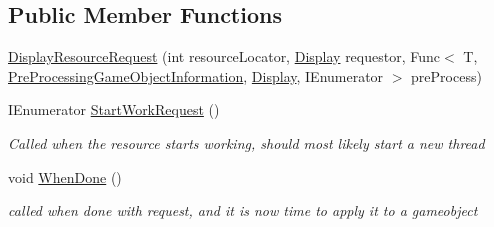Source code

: \subsection*{Public Member Functions}
\begin{DoxyCompactItemize}
\item 
\mbox{\hyperlink{class_display_resource_request_a97001a4fd6ca62ee0c1a2e99f8ad3567}{Display\+Resource\+Request}} (int resource\+Locator, \mbox{\hyperlink{class_display}{Display}} requestor, Func$<$ T, \mbox{\hyperlink{class_pre_processing_game_object_information}{Pre\+Processing\+Game\+Object\+Information}}, \mbox{\hyperlink{class_display}{Display}}, I\+Enumerator $>$ pre\+Process)
\item 
I\+Enumerator \mbox{\hyperlink{class_display_resource_request_ab447f9d42e473b8bc8839c6f3d306a17}{Start\+Work\+Request}} ()
\begin{DoxyCompactList}\small\item\em Called when the resource starts working, should most likely start a new thread \end{DoxyCompactList}\item 
void \mbox{\hyperlink{class_display_resource_request_a60a8a75088ba20c6c42ebcab8309f1de}{When\+Done}} ()
\begin{DoxyCompactList}\small\item\em called when done with request, and it is now time to apply it to a gameobject \end{DoxyCompactList}\end{DoxyCompactItemize}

====

> [What is required]
Without any of the pictures, reproduce the listing above exactly.

> [Response]
Source code

: \subsection*{Public Member Functions}
\begin{DoxyCompactItemize}
\item 
\mbox{\hyperlink{class_display_resource_request_a97001a4fd6ca62ee0c1a2e99f8ad3567}{Display\+Resource\+Request}} (int resource\+Locator, \mbox{\hyperlink{class_display}{Display}} requestor, Func$<$ T, \mbox{\hyperlink{class_pre_processing_game_object_information}{Pre\+Processing\+Game\+Object\+Information}}, \mbox{\hyperlink{class_display}{Display}}, I\+Enumerator $>$ pre\+Process)
\item 
I\+Enumerator \mbox{\hyperlink{class_display_resource_request_ab447f9d42e473b8bc8839c6f3d306a17}{Start\+Work\+Request}} ()
\begin{DoxyCompactList}\small\item\em Called when the resource starts working, should most likely start a new thread \end{DoxyCompactList}\item 
void \mbox{\hyperlink{class_display_resource_request_a60a8a75088ba20c6c42ebcab8309f1de}{When\+Done}} ()
\begin{DoxyCompactList}\small\item\em called when done with request, and it is now time to apply it to a gameobject \end{DoxyCompactList}\end{DoxyCompactItemize}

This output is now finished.